*WORK ITEM:* Only the number is wanted: tally the lines below that contain the word "comes".

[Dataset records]
BEGIN

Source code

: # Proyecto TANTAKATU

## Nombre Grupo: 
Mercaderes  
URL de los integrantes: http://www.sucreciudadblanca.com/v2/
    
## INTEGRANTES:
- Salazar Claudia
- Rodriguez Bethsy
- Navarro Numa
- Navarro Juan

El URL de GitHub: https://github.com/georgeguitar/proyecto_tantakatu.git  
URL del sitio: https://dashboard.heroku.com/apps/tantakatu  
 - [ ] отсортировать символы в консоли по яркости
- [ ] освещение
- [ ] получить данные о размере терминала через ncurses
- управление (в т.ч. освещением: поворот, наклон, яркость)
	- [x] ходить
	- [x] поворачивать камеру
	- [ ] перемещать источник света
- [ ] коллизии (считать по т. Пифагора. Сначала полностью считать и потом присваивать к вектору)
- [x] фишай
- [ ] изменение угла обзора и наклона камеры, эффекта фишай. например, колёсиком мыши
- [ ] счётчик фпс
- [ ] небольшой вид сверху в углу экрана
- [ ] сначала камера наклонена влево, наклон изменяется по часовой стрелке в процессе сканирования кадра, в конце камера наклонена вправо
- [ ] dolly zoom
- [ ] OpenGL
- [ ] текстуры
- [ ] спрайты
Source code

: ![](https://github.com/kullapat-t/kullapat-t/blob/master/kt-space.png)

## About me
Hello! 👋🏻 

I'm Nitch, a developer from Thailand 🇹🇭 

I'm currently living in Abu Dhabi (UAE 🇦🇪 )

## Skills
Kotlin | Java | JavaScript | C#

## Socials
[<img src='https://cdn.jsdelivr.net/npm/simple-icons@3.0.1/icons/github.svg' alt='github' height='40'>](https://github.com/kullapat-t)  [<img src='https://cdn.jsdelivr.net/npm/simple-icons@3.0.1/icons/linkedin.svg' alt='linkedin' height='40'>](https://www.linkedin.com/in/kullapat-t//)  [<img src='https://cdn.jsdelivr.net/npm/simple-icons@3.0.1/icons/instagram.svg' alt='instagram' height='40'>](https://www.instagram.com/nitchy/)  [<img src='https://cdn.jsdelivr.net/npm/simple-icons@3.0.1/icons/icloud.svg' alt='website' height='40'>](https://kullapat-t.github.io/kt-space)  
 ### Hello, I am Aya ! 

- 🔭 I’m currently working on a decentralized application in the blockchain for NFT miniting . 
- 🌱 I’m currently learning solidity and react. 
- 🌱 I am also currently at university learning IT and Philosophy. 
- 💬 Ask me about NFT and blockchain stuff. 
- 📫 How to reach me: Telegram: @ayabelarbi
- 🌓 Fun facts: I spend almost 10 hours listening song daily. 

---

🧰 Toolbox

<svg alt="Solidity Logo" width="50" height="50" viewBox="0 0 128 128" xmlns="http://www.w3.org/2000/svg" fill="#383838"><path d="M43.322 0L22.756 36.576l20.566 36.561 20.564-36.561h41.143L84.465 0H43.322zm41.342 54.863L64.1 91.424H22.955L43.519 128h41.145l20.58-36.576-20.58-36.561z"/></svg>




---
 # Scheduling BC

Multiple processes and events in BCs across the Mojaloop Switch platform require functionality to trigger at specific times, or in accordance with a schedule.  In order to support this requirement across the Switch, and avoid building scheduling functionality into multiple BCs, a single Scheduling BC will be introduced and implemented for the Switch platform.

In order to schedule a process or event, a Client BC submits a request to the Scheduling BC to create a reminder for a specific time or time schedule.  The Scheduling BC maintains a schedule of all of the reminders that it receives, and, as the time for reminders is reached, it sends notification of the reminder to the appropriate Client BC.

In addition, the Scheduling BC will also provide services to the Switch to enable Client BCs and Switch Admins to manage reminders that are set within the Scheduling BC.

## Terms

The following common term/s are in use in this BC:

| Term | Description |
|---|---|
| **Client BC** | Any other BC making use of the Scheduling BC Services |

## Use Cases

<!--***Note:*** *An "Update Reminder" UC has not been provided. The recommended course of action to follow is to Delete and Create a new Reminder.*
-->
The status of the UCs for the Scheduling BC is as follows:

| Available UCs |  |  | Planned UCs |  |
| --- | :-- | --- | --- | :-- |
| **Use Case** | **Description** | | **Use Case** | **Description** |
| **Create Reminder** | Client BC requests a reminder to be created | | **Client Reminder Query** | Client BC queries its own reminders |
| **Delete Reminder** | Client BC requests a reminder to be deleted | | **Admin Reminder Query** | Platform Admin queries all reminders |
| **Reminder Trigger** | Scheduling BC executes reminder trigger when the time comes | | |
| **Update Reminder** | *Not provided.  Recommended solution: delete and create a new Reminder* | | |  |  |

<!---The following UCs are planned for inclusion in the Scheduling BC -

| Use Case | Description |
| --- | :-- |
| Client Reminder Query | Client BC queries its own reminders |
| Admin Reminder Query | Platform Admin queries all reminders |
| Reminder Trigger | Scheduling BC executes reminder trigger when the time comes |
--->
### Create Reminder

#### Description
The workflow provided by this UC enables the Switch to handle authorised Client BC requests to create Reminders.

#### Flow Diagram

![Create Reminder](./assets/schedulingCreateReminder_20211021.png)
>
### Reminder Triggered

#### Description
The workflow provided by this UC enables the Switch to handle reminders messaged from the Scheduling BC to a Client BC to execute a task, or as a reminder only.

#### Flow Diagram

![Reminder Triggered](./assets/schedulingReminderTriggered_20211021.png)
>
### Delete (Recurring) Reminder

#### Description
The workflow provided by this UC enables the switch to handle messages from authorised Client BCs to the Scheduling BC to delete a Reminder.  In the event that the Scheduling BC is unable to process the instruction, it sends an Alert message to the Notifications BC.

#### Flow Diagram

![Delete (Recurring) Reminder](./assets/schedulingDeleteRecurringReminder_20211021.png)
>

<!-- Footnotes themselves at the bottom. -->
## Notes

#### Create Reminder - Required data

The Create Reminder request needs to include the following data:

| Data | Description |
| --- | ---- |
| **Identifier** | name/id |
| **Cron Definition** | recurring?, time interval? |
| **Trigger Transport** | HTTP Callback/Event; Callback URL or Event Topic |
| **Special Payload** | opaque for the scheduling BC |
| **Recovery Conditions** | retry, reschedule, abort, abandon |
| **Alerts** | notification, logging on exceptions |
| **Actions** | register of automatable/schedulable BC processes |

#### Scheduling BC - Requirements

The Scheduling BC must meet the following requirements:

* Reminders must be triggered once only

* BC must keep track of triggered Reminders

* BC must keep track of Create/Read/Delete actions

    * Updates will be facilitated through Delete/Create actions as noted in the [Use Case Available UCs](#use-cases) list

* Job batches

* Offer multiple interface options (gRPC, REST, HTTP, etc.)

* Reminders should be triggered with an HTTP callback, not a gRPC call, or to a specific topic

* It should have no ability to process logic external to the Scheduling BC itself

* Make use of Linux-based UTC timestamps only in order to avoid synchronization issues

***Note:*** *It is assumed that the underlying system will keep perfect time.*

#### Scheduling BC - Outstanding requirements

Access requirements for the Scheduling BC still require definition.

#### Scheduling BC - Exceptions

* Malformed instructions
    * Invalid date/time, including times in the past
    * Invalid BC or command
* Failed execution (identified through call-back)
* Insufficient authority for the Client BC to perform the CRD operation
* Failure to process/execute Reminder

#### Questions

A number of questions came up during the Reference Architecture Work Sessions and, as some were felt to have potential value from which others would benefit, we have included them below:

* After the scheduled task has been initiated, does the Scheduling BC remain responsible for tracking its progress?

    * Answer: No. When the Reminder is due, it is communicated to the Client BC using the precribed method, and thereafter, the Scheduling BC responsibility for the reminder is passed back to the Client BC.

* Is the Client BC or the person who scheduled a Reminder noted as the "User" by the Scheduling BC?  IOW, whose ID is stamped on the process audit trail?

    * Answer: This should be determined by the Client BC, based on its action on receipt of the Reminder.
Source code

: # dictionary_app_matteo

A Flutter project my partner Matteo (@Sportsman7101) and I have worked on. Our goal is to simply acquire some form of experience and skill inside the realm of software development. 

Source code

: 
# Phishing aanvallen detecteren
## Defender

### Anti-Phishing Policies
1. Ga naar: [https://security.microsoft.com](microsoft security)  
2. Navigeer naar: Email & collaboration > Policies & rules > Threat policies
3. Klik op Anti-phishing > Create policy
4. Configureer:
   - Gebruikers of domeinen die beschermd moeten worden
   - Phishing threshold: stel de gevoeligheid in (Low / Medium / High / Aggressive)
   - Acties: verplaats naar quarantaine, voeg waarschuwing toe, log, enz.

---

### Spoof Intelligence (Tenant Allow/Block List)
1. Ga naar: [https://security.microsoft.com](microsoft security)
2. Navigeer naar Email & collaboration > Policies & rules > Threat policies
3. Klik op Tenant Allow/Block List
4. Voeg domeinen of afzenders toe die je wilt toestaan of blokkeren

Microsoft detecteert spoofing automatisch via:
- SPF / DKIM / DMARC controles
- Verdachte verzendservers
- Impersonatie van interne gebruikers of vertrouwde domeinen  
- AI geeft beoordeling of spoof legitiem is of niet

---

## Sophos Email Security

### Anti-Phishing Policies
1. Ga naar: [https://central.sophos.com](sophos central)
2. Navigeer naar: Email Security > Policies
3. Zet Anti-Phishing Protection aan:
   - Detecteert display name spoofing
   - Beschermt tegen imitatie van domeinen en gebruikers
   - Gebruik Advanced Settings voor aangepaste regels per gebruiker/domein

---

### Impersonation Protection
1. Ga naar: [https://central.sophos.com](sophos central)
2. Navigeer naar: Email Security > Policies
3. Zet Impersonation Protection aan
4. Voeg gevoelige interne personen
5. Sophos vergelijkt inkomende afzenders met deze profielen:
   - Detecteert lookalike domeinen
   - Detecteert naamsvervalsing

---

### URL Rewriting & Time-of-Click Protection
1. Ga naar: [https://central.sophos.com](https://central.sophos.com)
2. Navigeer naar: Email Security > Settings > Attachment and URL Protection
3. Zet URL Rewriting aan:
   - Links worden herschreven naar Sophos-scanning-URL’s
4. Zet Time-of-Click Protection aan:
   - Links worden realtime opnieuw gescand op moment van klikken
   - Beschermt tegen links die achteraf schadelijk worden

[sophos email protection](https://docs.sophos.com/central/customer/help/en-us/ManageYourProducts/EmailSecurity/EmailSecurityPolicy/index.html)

END

*ANSWER BOX:* 2